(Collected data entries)
╭──

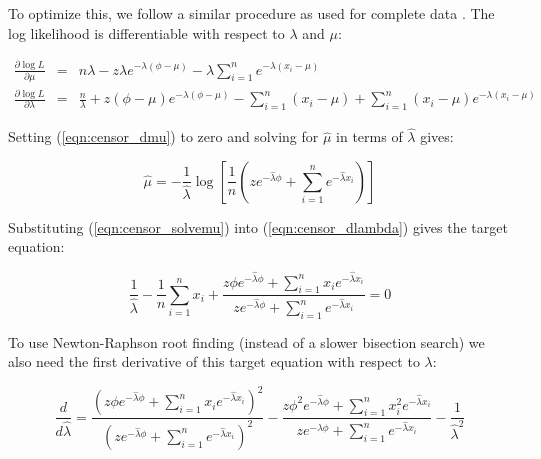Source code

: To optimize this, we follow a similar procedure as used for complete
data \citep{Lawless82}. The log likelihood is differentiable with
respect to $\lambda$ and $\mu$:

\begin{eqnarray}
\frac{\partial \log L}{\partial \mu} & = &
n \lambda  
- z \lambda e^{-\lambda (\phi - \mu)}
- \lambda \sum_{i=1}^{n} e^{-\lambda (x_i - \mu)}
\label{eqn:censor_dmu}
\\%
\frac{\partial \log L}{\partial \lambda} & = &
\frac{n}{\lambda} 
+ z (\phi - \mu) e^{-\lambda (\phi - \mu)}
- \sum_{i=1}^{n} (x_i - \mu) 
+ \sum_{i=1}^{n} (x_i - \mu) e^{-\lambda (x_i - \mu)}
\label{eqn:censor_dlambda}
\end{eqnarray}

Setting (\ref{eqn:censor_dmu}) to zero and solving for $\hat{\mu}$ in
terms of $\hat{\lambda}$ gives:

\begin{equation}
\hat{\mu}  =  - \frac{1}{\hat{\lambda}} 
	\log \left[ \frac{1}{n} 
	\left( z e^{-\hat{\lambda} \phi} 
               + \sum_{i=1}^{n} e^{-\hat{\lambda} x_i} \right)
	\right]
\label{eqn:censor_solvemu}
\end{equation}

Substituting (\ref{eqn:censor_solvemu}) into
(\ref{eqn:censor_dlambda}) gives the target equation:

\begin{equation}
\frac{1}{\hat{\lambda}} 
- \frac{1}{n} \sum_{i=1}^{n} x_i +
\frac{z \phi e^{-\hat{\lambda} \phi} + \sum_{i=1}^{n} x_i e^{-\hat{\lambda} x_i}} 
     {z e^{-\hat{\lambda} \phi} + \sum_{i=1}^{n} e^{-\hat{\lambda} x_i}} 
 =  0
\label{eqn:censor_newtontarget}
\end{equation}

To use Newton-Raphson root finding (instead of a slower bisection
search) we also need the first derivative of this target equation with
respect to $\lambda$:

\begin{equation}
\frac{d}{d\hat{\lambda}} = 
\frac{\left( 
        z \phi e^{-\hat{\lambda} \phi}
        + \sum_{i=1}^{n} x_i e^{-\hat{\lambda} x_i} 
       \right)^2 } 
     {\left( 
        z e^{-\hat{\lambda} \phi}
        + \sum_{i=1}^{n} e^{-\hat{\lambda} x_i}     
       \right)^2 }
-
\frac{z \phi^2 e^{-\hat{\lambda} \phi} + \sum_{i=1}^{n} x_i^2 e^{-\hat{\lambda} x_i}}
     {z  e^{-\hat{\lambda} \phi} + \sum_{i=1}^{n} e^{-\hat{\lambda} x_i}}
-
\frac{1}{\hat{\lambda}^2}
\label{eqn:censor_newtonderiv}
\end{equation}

╰──
╭──

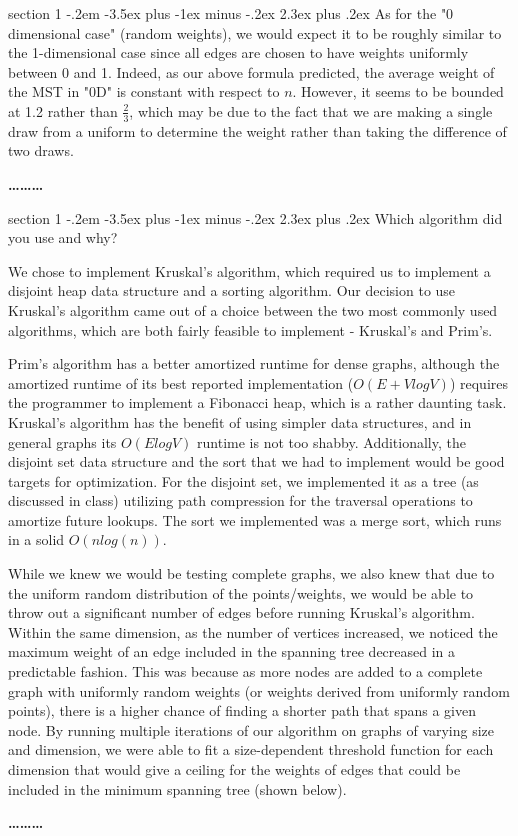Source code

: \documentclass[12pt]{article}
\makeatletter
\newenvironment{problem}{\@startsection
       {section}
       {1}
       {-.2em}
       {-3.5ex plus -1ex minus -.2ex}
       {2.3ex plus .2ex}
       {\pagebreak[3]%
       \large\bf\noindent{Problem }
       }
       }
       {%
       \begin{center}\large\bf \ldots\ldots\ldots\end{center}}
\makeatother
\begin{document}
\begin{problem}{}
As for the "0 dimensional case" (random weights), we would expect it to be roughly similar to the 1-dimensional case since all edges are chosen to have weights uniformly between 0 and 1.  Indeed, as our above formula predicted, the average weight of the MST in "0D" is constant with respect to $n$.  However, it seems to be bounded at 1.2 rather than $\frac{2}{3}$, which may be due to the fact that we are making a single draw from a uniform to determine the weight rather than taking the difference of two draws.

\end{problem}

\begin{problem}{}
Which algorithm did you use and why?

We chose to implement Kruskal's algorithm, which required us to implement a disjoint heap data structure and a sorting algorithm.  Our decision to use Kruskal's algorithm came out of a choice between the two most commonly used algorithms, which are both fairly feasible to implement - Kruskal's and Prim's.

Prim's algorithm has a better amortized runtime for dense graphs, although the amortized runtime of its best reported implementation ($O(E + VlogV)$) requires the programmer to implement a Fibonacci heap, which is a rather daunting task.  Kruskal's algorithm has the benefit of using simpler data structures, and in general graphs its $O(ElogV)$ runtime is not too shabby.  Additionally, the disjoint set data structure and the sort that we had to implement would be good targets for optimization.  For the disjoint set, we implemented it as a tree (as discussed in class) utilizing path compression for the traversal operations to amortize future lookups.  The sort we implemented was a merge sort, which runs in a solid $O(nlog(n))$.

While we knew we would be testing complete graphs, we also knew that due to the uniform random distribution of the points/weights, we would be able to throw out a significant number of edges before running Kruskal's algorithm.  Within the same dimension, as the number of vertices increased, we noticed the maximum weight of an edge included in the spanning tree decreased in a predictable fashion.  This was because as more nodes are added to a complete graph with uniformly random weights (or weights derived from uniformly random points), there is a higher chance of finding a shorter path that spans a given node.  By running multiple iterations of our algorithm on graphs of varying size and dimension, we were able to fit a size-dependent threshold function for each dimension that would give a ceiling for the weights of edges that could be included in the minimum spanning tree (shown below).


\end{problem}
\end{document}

╰──

- [WHAT NEEDS TO BE DONE] When the string "left" appears in a line of the records above, that line is to be copied.

- [SOLUTION TO THIS TASK]
	\log \left[ \frac{1}{n} 
	\left( z e^{-\hat{\lambda} \phi} 
\frac{\left( 
     {\left( 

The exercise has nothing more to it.